Jan Sobisch studied Tibetology as main subject at Hamburg University (1985-1992, Prof. Seyfort Ruegg), and the minor subjects Classical Indology (1986-1992, Profs. Schmithausen and Wezler), and Philosophy (1990-1992, Prof. Schnädelbach). During his dissertation (Prof. David Jackson), he worked on a genre of Tibetan literature that debates theories of simultaneously practising without conflicts and within a single mental continuum the ethics and vows of sravakas, bodhisattvas and mantra adepts. During these years (1994-1999) he also worked half time in the Nepal-German Manuscript Preservation Project for Prof. Wezler. While working for the project, he discovered among microfilms made available to us the 30 volumes of the complete works of A mes zhabs (1597-1659), one of the most prolific Tibetan writers on history and mantra.

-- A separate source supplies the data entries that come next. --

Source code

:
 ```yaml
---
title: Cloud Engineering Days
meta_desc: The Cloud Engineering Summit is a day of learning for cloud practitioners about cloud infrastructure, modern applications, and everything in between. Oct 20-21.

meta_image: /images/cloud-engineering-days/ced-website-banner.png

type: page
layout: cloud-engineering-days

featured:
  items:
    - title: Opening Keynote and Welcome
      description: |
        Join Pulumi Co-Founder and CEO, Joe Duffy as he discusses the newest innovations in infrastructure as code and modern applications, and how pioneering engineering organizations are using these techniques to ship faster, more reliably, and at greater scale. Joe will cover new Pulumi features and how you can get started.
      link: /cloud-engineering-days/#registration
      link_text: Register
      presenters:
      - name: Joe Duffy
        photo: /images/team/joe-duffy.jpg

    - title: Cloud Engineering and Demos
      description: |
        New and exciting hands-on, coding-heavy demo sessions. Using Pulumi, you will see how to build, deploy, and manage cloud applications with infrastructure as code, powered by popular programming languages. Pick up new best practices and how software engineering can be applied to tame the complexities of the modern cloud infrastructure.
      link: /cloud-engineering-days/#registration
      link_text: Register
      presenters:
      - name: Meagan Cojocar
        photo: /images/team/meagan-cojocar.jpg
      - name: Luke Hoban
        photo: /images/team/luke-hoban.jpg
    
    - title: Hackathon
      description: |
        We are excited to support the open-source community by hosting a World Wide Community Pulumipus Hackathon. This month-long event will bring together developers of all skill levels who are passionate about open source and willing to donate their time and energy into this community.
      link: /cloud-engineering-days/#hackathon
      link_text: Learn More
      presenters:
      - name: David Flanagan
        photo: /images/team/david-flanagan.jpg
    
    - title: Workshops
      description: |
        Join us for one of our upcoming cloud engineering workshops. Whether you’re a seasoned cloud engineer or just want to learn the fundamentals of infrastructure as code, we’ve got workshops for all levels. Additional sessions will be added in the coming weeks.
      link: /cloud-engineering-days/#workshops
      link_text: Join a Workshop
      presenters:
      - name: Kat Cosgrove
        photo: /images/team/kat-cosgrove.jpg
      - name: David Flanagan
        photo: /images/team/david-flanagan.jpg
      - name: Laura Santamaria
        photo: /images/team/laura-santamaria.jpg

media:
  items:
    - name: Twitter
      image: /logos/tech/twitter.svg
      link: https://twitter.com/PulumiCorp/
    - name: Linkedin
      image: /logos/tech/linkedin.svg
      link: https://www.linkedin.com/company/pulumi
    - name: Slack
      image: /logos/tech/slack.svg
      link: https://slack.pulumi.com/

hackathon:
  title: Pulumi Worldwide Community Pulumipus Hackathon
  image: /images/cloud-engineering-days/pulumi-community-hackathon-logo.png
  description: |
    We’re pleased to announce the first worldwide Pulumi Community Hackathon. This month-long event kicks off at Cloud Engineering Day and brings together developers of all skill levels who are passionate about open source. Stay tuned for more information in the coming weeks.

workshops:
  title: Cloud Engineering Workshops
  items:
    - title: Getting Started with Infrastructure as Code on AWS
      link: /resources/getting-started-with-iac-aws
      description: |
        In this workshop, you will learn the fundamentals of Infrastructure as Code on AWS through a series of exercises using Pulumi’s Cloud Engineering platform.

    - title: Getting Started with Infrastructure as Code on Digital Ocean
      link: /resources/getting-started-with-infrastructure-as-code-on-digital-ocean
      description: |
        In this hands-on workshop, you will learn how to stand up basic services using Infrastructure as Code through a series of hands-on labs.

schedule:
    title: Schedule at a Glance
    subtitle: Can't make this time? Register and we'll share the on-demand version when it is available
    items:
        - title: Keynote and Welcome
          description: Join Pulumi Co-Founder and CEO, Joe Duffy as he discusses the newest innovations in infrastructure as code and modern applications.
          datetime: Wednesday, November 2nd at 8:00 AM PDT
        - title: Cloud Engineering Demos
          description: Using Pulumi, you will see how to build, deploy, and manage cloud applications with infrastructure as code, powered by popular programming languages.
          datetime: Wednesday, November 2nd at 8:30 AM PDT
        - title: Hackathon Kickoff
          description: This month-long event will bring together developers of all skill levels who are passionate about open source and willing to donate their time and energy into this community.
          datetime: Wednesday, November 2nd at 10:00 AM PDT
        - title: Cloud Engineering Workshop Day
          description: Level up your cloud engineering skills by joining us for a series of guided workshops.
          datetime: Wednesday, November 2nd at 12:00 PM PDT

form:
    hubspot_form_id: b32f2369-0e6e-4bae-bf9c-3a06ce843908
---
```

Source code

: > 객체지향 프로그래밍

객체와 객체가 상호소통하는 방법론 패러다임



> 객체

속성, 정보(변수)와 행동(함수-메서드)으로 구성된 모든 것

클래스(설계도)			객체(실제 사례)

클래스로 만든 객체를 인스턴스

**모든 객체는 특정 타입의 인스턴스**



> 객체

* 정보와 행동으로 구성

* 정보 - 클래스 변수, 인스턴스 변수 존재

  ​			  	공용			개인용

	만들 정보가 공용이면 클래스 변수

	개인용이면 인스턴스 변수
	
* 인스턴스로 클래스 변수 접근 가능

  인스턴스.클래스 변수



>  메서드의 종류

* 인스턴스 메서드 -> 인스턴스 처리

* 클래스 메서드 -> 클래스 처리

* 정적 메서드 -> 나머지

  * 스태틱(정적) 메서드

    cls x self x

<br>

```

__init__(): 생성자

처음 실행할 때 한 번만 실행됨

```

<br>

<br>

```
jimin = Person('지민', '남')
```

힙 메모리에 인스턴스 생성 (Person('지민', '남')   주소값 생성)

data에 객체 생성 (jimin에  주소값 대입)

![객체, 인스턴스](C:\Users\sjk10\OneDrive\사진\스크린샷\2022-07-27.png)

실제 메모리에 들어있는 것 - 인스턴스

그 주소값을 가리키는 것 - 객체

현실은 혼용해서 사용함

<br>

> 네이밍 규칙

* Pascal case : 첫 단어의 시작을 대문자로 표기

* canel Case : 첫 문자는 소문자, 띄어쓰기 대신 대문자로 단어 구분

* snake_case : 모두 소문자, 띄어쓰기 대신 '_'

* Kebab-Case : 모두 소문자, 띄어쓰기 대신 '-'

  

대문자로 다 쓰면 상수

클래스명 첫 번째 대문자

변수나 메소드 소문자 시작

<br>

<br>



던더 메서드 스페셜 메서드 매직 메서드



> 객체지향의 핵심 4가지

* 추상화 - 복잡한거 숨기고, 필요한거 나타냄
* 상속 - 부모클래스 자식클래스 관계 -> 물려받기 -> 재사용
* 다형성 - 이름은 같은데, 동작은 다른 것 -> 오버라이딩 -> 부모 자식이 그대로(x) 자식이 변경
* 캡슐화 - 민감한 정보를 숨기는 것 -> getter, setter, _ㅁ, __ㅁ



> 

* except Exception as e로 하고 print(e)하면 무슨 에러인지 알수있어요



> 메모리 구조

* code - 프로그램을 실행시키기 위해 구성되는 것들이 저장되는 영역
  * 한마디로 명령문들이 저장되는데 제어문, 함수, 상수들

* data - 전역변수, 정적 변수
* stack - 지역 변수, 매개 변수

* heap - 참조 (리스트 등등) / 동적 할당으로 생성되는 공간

This enabled him to obtain two stipends from the German Research Council (DFG) for studying the manuscripts of A mes zhabs' works (leading to the publication of a catalogue and study) and his documents of transmission (gsan yig or thob yig). The latter project Sobisch passed on to a successor when he accepted the position of an assistant professor in Copenhagen. Within A mes zhabs' works he found numerous writings on the Hevajra Tantra and the connected Path with Its Fruits cycle (lam 'bras). These he researched in his early years in Copenhagen, leading to the publication of a study of the Indian and Tibetan literatures of these teachings. In 2006, he received tenure in Copenhagen and put much effort into building a study program for Tibetan that included classical, Buddhist, and modern studies. His research in the past ten years focussed on the early 'Bri gung bKa' brgyud pas and their unique dGongs gcig, a text that had a tremendous impact on the formation of the bKa' brgyud pas from the 13th c. onwards. His monograph on this work is accepted for publication in the Indian and Tibetan Buddhist Studies Series of Wisdom Publications.
Unfortunately, the Danish government began a series of dramatic budget cuts that resulted in the dismissal of over 500 persons at the University of Copenhagen. In order to save the larger programs like Chinese and Religious Studies, his institute leadership decided to sacrifice the smaller subjects like Tibetan, Sanskrit and Thai Studies, and Sobisch was laid-off with six months notice in February, 2016. In the same year he was granted the Humboldt Research Award in recognition of his entire achievements in research to date.